Query to select dangling line segments

Brian Stempin
Hi All!
I'm currently trying to write a query to do the following: I need to find all line segments that have an end point or a start point that doesn't overlap with everything.  Here's what I had so far:

SELECT t1.osm_id, ST_StartPoint(t1.way)
FROM "OSMData".osm_mn_data_highway_20101129_101234 t1,
"OSMData".osm_mn_data_highway_20101129_101234 t2
WHERE t1.way && t2.way
AND t1.osm_id <> t2.osm_id
AND NOT ST_Intersects(ST_StartPoint(t1.way), t2.way)
UNION
SELECT t1.osm_id, ST_EndPoint(t1.way)
FROM "OSMData".osm_mn_data_highway_20101129_101234 t1,
"OSMData".osm_mn_data_highway_20101129_101234 t2
WHERE t1.way && t2.way
AND t1.osm_id <> t2.osm_id
AND NOT ST_Intersects(ST_EndPoint(t1.way), t2.way)

way = GEOMETRY
osm_id = INTEGER (id)

(I'm working on some OpenStreetMap data in case you're curious)
This query doesn't give me what I want.  If there exists a t2 within t1's bounding box that doesn't intersect t1's start/end point, then it gets included into the list (false positives).  I want to select rows who's geometry's start/end point does not intersect *anything*.  I have a feeling that I should be using some sort of grouping operator, but I'm lost.

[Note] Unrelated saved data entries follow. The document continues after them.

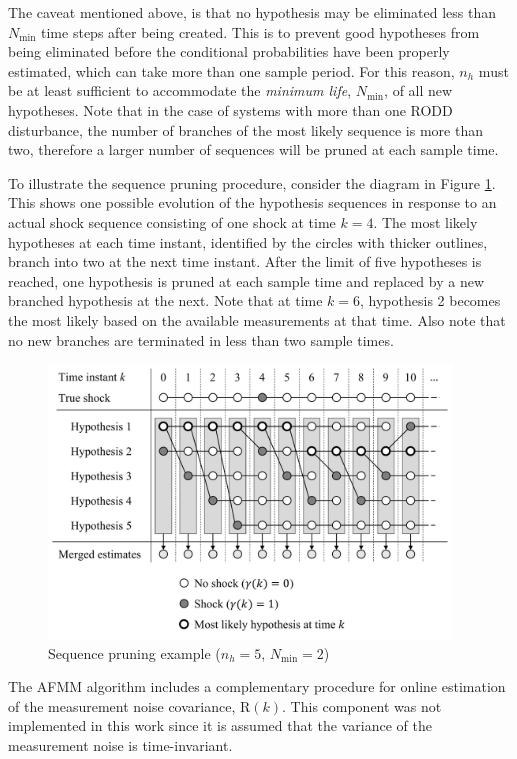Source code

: The caveat mentioned above, is that no hypothesis may be eliminated less than $N_\text{min}$ time steps after being created. This is to prevent good hypotheses from being eliminated before the conditional probabilities have been properly estimated, which can take more than one sample period. For this reason, $n_h$ must be at least sufficient to accommodate the \textit{minimum life}, $N_\text{min}$, of all new hypotheses. Note that in the case of systems with more than one \gls{RODD} disturbance, the number of branches of the most likely sequence is more than two, therefore a larger number of sequences will be pruned at each sample time.
%

To illustrate the sequence pruning procedure, consider the diagram in Figure \ref{fig:mm-obs-seq-SP}. This shows one possible evolution of the hypothesis sequences in response to an actual shock sequence consisting of one shock at time $k=4$.  The most likely hypotheses at each time instant, identified by the circles with thicker outlines, branch into two at the next time instant. After the limit of five hypotheses is reached, one hypothesis is pruned at each sample time and replaced by a new branched hypothesis at the next. Note that at time $k=6$, hypothesis 2 becomes the most likely based on the available measurements at that time. Also note that no new branches are terminated in less than two sample times.
\begin{figure}[ht]
	\centering
	\includegraphics[width=10.7cm]{images/mm_obs_seq_SP.pdf}
	\caption{Sequence pruning example ($n_h=5$, $N_\text{min}=2$)}
	\label{fig:mm-obs-seq-SP}
\end{figure}

The \gls{AFMM} algorithm includes a complementary procedure for online estimation of the measurement noise covariance, $\mathrm{R}(k)$. This component was not implemented in this work since it is assumed that the variance of the measurement noise is time-invariant.


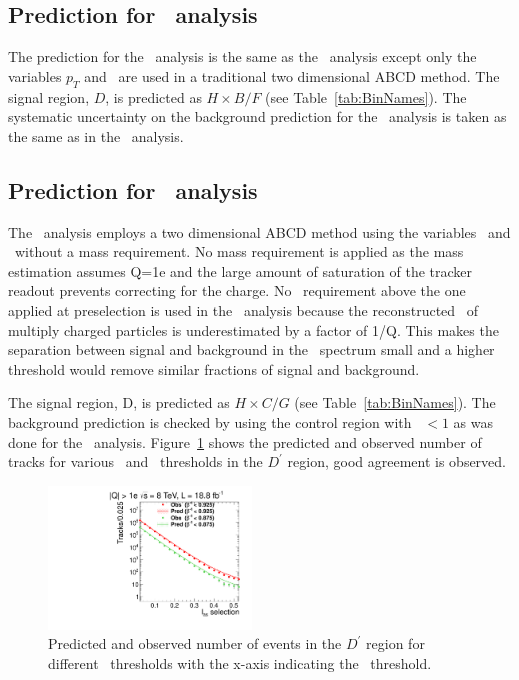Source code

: \subsection{Prediction for \tkonly\ analysis}

The prediction for the \tkonly\ analysis is the same as the \tktof\ analysis except only the variables $p_T$ and \ias\ are used in a traditional two
dimensional ABCD method. 
The signal region, $D$, is predicted as $H \times B / F$ (see Table~\ref{tab:BinNames}).
The systematic uncertainty on the background prediction for the \tkonly\ analysis is taken as the same as in the \tktof\ analysis.

\subsection{Prediction for \multi\ analysis}

The \multi\ analysis employs a two dimensional ABCD method using the variables \invbeta\ and \ias\ without a mass requirement. No mass requirement is applied as the mass
estimation assumes Q=1e and the large amount of saturation of the tracker readout prevents correcting for the charge.
No \pt\ requirement above the one applied at preselection is used in the \multi\ analysis because the reconstructed \pt\ of
multiply charged particles is underestimated by a factor of 1/Q. This makes the separation between signal and background in the \pt\ spectrum small and a
higher threshold would remove similar fractions of signal and background.

The signal region, D, is predicted as $H \times C / G$ (see Table~\ref{tab:BinNames}).
The background prediction is checked by using 
the control region with \invbeta\ $< 1$ as was done for the \muononly\ analysis.
Figure~\ref{fig:MultiPred} shows the predicted and observed number of tracks for various \invbeta\ and \ias\ thresholds in the $D^{\prime}$ region, good agreement is observed.

\begin{figure}
 \begin{center}
  \includegraphics[clip=false, trim=0.0cm 0cm 0.0cm 0cm, width=0.48\textwidth]{figures/multi/Prediction_Data8TeV_NPredVsNObs_Flip}
 \end{center}
 \caption[Predicted and observed number of events in the \invbeta\ $<$ 1 region for different sets of thresholds in the \multi\ analysis.]
{Predicted and observed number of events in the $D^{\prime}$ region for different \invbeta\ thresholds with the x-axis indicating the \ias\ threshold.}
\label{fig:MultiPred}
\end{figure}

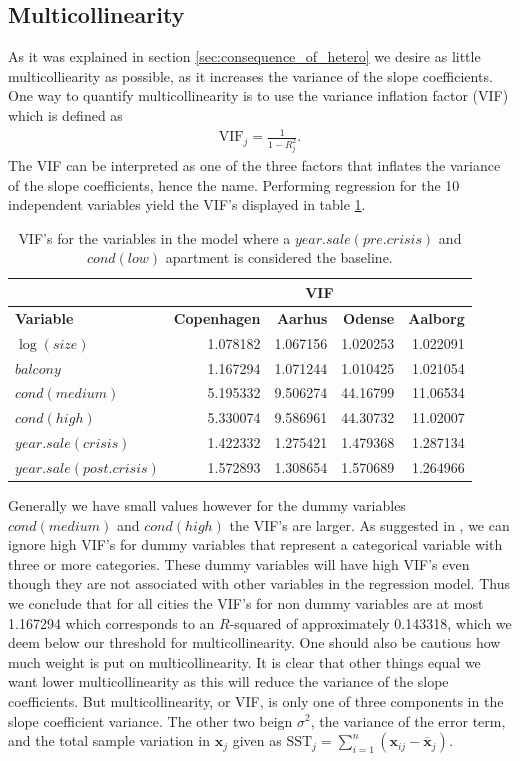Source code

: \subsection{Multicollinearity}
As it was explained in section \ref{sec:consequence_of_hetero} we desire as little multicolliearity as possible, as it increases the variance of the slope coefficients.
One way to quantify multicollinearity is
to use the variance inflation factor (VIF) which is defined as
\begin{align*}
    \text{VIF}_j = \frac{1}{1 - R^2_j}.
\end{align*}
The VIF can be interpreted as one of the three factors that inflates the variance of the slope coefficients, hence the name.
Performing regression for the 10 independent variables yield the VIF's displayed in table \ref{tbl:vif}.
\begin{table}[H]
    \centering
    \begin{tabular}{lrrrr}
        \toprule
        & \multicolumn{4}{c}{\textbf{VIF}} \\
        \midrule
        \textbf{Variable} & \textbf{Copenhagen} & \textbf{Aarhus} & \textbf{Odense} & \textbf{Aalborg} \\
        \midrule
        $\log(size)$                & 1.078182 & 1.067156 & 1.020253 & 1.022091 \\
        $balcony$                   & 1.167294 & 1.071244 & 1.010425 & 1.021054 \\
        $cond(medium)$              & 5.195332 & 9.506274 & 44.16799 & 11.06534 \\
        $cond(high)$                & 5.330074 & 9.586961 & 44.30732 & 11.02007 \\
        $year.sale(crisis)$         & 1.422332 & 1.275421 & 1.479368 & 1.287134 \\
        $year.sale(post.crisis)$    & 1.572893 & 1.308654 & 1.570689 & 1.264966 \\
        \bottomrule
    \end{tabular}
    \caption{VIF's for the variables in the model where a $year.sale(pre.crisis)$ and $cond(low)$ apartment is considered the baseline.}
    \label{tbl:vif}
\end{table}
Generally we have small values however for the dummy variables $cond(medium)$ and $cond(high)$ the VIF's are larger.
As suggested in \cite{Allison2012}, we can ignore high VIF's for dummy variables that represent a categorical variable with three or more categories.
These dummy variables will have high VIF's even though they are not associated with other variables in the regression model.
Thus we conclude that for all cities the VIF's for non dummy variables are at most 1.167294 which corresponds to an $R$-squared of approximately 0.143318, which we deem below our threshold for multicollinearity.
One should also be cautious how much weight is put on multicollinearity.
It is clear that other things equal we want lower multicollinearity as this will reduce the variance of the slope coefficients.
But multicollinearity, or VIF, is only one of three components in the slope coefficient variance.
The other two beign $\sigma^2$, the variance of the error term, and the total sample variation in $\textbf{x}_j$ given as $\text{SST}_j = \sum_{i=1}^n(\textbf{x}_{ij} - \overline{\textbf{x}}_j)$.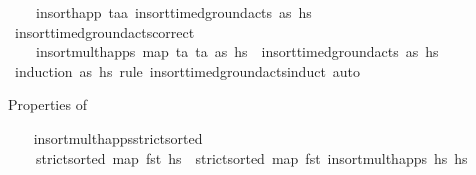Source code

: \begin{isabellebody}
\ \ \ \ insort{\isacharunderscore}{\kern0pt}happ\ {\isacharparenleft}{\kern0pt}t\isactrlsub a{\isacharcomma}{\kern0pt}{\isacharbrackleft}{\kern0pt}a{\isacharbrackright}{\kern0pt}{\isacharparenright}{\kern0pt}\ {\isacharparenleft}{\kern0pt}insort{\isacharunderscore}{\kern0pt}timed{\isacharunderscore}{\kern0pt}ground{\isacharunderscore}{\kern0pt}acts\ as\ hs{\isacharparenright}{\kern0pt}{\isachardoublequoteclose}\isanewline
\isanewline
\ \ \isamarkupfalse%
\ insort{\isacharunderscore}{\kern0pt}timed{\isacharunderscore}{\kern0pt}ground{\isacharunderscore}{\kern0pt}acts{\isacharunderscore}{\kern0pt}correct{\isacharcolon}{\kern0pt}\ \isanewline
\ \ \ \ {\isachardoublequoteopen}insort{\isacharunderscore}{\kern0pt}mult{\isacharunderscore}{\kern0pt}happs\ {\isacharparenleft}{\kern0pt}map\ {\isacharparenleft}{\kern0pt}{\isasymlambda}{\isacharparenleft}{\kern0pt}t{\isacharcomma}{\kern0pt}a{\isacharparenright}{\kern0pt}{\isachardot}{\kern0pt}\ {\isacharparenleft}{\kern0pt}t{\isacharcomma}{\kern0pt}{\isacharbrackleft}{\kern0pt}a{\isacharbrackright}{\kern0pt}{\isacharparenright}{\kern0pt}{\isacharparenright}{\kern0pt}\ as{\isacharparenright}{\kern0pt}\ hs\ {\isacharequal}{\kern0pt}\ insort{\isacharunderscore}{\kern0pt}timed{\isacharunderscore}{\kern0pt}ground{\isacharunderscore}{\kern0pt}acts\ as\ hs{\isachardoublequoteclose}\isanewline
%
\isadelimproof
\ \ \ \ %
\endisadelimproof
%
\isatagproof
{}\isamarkupfalse%
\ {\isacharparenleft}{\kern0pt}induction\ as\ hs\ rule{\isacharcolon}{\kern0pt}\ insort{\isacharunderscore}{\kern0pt}timed{\isacharunderscore}{\kern0pt}ground{\isacharunderscore}{\kern0pt}acts{\isachardot}{\kern0pt}induct{\isacharparenright}{\kern0pt}\ auto%
\endisatagproof
{\isafoldproof}%
%
\isadelimproof
%
\endisadelimproof
%
\begin{isamarkuptext}%
Properties of %
\end{isamarkuptext}\isamarkuptrue%
\ \ \isamarkupfalse%
\ insort{\isacharunderscore}{\kern0pt}mult{\isacharunderscore}{\kern0pt}happs{\isacharunderscore}{\kern0pt}strict{\isacharunderscore}{\kern0pt}sorted{\isacharcolon}{\kern0pt}\ \isanewline
\ \ \ \ {\isachardoublequoteopen}strict{\isacharunderscore}{\kern0pt}sorted\ {\isacharparenleft}{\kern0pt}map\ fst\ hs\ {\isasymLongrightarrow}\ strict{\isacharunderscore}{\kern0pt}sorted\ {\isacharparenleft}{\kern0pt}map\ fst\ {\isacharparenleft}{\kern0pt}insort{\isacharunderscore}{\kern0pt}mult{\isacharunderscore}{\kern0pt}happs\ hs\ hs\isanewline

\end{isabellebody}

Any help would be greatly appreciated.

Brian Stempin

_______________________________________________
postgis-users mailing list
[hidden email]
http://postgis.refractions.net/mailman/listinfo/postgis-users
Reply | Threaded
Open this post in threaded view
|

Re: Query to select dangling line segments

Kevin Neufeld-2
On 11/29/2010 11:54 AM, Brian Stempin wrote:
I want to select rows who's geometry's start/end point does not intersect *anything*

Is your dataset fully noded (where the only intersection between geometries occur at the endpoints)?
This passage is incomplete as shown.